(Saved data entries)
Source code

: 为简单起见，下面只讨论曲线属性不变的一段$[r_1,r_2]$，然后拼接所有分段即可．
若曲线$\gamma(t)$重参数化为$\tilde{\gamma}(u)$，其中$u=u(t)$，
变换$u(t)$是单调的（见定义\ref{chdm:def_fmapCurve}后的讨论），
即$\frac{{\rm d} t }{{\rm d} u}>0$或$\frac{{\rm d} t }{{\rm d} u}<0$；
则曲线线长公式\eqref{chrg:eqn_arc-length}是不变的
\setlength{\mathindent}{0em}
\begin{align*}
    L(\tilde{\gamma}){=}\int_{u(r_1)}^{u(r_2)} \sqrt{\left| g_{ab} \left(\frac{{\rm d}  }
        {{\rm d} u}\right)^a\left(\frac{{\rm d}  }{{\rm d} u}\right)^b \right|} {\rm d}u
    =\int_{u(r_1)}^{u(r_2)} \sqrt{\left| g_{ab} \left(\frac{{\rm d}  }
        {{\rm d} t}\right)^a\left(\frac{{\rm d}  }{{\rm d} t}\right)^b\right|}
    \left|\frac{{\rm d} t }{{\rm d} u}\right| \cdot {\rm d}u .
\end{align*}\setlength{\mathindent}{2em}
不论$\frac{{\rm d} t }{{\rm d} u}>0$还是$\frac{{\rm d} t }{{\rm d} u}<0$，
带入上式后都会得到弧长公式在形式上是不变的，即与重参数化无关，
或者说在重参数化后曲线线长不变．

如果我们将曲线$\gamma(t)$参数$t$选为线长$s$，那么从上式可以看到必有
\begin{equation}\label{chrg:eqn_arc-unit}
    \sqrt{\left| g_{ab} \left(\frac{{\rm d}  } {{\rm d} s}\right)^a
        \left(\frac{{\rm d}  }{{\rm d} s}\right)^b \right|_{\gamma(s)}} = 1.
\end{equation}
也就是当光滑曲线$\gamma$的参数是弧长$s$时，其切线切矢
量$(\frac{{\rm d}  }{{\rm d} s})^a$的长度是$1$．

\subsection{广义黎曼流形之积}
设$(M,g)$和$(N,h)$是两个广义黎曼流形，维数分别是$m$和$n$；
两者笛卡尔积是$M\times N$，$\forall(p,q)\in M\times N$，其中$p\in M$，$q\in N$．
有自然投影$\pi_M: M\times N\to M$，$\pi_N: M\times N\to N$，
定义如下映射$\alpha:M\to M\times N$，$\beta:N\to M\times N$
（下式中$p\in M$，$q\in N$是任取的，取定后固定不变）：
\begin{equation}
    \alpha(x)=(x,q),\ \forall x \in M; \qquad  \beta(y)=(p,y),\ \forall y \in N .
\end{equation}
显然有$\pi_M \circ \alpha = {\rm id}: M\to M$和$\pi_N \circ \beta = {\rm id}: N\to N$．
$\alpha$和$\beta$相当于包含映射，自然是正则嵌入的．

...

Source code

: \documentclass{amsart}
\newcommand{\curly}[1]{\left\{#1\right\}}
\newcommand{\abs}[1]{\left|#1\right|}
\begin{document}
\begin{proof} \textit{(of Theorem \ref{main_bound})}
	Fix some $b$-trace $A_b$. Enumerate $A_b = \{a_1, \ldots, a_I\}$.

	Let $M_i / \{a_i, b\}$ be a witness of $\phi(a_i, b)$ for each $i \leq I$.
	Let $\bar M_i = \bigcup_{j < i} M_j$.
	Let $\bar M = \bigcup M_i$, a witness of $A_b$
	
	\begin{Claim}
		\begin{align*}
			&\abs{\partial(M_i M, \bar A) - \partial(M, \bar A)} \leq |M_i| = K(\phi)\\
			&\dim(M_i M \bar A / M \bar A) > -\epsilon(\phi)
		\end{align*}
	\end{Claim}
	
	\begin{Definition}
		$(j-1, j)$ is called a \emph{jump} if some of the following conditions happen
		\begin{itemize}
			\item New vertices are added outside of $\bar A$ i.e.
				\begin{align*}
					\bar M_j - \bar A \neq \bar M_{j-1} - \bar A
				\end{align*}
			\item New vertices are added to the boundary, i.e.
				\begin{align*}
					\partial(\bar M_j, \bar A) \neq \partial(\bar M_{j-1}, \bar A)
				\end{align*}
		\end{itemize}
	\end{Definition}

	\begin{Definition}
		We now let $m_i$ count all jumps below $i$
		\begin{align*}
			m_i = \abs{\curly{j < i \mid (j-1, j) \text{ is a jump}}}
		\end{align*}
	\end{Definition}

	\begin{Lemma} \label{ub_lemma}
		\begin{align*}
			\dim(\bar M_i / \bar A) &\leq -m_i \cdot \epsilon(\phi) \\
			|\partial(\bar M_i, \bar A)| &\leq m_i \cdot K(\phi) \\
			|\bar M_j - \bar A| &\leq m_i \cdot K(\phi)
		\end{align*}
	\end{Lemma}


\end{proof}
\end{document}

---

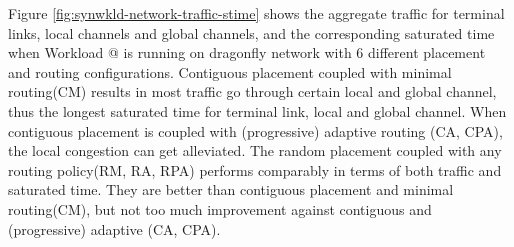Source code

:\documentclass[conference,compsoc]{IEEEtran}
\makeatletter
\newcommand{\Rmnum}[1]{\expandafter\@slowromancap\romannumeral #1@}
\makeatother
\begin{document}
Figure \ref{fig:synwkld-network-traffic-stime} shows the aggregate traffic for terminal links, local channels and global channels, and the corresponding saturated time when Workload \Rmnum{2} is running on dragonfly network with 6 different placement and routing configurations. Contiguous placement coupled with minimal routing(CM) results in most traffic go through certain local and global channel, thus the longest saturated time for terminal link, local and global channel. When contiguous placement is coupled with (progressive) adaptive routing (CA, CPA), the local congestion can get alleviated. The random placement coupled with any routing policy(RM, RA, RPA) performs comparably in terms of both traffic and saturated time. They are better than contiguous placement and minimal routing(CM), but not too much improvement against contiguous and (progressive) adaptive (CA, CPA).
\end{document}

Problem requirements: Lines with the word "newcommand" in the data need counting; report the count alone.

Written answer: 3